Bailey and de Silva-de Alwis will continue to provide research support on issues central to their day-to-day projects. This includes research on women’s rights and human rights commissions in Asia and gender equality laws from the region. The materials on equality laws will cover both direct and indirect discrimination; access to vocational guidance and placement services; access to training and advancement; security of tenure of employment; remuneration of work of equal value; and a broad range of terms and conditions regarding work, training, and benefits.
“This program is designed in a way to respond quickly to emerging needs of women’s rights advocates and programs in China,” de Silva-de Alwis elaborates. “For example, the Honorable Judge Nancy Gertner, an adviser to the program, and I will be in Beijing for a workshop with the Chinese Academy of Social Sciences on gender bias in the legal profession and to work with the Women’s University in China to examine the CEDAW Committees’ recommendations to China’s 5th and 6th State Party Report to the CEDAW Committee. What is unique about this program is that we draw together an array of comparative and international perspectives to enrich lawmaking and advocacy. Our work is informed by a multiplicity of laws and best practices from different jurisdictions and not just the United States.”
Asia Regional Law Reform
The Ford Foundation is also funding the “Convene Asia Regional Law Reform Working Group and Train the Trainer Seminar” program at WCW. In 2005, de Silva-de Alwis conducted a mapping of the human rights movement in Asia for the Ford Foundation. Many human rights lawyers in the region reported that a trained pool of human rights lawyers would help advance their work. Through this new WCW program, a working group of cause lawyers and jurists from Asia will be convened this winter to examine the role that gender-based strategic litigation can play in advancing equality, non-discrimination, and the human rights agenda. This working group forms the regional focal point from which direction for the network will come. A “train the trainer” workshop will also emerge out of the group discussions. Subsequent training programs will be hosted by organizations in different parts of the region.

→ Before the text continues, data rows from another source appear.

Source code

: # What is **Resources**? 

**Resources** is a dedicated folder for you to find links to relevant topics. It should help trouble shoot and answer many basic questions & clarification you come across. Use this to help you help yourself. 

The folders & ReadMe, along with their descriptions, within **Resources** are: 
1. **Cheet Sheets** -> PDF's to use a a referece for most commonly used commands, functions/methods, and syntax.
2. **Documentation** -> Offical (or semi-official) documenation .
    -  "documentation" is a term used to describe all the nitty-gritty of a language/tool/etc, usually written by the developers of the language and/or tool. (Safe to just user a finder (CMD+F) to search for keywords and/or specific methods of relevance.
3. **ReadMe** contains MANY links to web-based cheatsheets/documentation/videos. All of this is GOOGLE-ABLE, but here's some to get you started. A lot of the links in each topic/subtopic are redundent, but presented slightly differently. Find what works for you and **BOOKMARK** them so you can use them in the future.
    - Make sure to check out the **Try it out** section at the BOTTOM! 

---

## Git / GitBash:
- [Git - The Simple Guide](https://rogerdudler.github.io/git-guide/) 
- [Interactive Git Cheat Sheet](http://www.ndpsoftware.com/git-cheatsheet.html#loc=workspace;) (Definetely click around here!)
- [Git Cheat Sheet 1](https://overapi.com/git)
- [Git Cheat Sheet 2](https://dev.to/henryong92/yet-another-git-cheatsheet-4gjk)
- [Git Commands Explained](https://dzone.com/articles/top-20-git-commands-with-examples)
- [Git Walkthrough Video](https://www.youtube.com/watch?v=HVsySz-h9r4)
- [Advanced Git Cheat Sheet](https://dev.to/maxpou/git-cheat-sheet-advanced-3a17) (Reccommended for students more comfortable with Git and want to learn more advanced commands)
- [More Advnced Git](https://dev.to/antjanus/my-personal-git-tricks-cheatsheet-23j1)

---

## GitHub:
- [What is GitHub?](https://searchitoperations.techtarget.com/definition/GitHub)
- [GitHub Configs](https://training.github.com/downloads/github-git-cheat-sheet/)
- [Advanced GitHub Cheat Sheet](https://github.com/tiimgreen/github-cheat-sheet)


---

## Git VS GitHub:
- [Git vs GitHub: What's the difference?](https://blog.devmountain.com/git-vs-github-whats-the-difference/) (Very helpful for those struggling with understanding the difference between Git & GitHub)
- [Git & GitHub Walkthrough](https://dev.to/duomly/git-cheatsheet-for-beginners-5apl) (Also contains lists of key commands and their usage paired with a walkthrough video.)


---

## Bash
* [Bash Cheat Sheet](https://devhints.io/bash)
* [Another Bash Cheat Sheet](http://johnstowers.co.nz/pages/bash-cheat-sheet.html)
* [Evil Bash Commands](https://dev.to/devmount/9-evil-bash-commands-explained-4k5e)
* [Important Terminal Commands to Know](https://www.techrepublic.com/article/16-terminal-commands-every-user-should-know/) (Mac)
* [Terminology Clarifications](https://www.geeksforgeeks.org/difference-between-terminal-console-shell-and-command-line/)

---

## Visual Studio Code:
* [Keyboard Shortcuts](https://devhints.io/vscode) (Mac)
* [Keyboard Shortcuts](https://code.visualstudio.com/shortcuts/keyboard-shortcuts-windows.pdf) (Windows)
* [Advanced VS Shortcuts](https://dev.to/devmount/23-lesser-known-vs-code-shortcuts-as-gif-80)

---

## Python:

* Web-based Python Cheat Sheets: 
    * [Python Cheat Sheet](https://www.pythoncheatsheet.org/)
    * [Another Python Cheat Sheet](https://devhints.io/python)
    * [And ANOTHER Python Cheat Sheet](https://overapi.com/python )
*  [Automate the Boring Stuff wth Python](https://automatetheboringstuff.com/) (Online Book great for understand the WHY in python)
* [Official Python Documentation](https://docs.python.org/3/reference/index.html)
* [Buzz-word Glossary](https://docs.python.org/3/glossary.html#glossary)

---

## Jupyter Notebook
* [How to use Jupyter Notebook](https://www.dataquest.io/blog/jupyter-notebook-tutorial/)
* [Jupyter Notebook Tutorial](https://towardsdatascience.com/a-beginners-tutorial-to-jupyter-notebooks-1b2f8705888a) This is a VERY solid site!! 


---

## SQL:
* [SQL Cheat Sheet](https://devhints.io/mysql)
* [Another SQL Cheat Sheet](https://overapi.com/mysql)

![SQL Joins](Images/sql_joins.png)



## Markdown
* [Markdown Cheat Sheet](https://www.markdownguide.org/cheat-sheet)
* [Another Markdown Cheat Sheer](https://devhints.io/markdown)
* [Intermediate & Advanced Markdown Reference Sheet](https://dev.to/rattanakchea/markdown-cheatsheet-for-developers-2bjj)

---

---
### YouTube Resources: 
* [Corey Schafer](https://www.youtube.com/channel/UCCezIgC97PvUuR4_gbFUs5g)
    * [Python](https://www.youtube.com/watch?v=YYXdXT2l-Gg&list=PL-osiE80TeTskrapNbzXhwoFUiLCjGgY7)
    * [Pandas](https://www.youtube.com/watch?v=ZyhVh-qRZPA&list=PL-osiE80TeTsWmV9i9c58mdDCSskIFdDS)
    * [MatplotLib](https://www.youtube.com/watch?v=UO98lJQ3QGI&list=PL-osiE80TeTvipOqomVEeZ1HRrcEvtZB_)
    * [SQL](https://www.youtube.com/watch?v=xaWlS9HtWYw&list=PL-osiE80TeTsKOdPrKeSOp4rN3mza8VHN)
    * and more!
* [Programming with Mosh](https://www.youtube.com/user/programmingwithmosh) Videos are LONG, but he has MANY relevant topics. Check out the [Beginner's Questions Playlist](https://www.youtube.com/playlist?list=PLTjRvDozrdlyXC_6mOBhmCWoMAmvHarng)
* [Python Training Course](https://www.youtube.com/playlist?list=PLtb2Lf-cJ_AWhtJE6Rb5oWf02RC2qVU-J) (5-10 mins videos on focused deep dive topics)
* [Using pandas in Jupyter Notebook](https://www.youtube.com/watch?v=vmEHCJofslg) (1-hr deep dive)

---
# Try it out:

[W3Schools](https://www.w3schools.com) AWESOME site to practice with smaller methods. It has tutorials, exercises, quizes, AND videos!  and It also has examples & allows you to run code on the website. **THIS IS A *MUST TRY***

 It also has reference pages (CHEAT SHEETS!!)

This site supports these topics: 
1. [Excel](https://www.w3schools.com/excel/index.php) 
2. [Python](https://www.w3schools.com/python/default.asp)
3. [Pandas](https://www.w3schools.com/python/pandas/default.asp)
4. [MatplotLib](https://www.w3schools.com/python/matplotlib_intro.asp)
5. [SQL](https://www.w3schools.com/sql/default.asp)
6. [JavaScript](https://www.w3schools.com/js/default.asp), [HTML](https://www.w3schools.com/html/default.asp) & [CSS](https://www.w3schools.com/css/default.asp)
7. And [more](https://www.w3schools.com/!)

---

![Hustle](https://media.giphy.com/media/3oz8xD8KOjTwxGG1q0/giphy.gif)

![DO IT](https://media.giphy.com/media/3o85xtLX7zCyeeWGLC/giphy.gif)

The well known Lawyers Collective in New Delhi, India will host the first working group meeting. There, participants will explore ways to establish a regional network of lawyers and jurists to ensure the justiciability of both civil and political rights and social, economic, and cultural rights; conduct training, as needed, on strategic litigation on women’s human rights; find common ground and determine best practices among the diverse legal systems; and build on the existing litigation efforts in the different countries in this region.
It is expected that through this project, trained lawyers and jurists will be more able and effective in helping individuals and organizations to elaborate and assess their legal options as well as to identify and mobilize litigation resources. These advocates will be encouraged to strategically pursue promising litigation while avoiding cases likely to fail; there will be more direct support and consultation to organizations that undertake litigation and the drafting of laws; and models for internationalizing litigation—including ways cases can be brought before international human rights mechanisms—will be explored.
“The Asian region faces severe constraints in achieving intra-regional exchanges of strategic lawyering skills among themselves. One reason for this is the lack of ready information about such issues,” says de Silva-de Alwis. “The Working group and training will help forge alliances and build networks to support national and local reformist projects for advocates across the region.”
Further developments on these and other international initiatives will be outlined in the 2007 Spring/Summer Research & Action Report.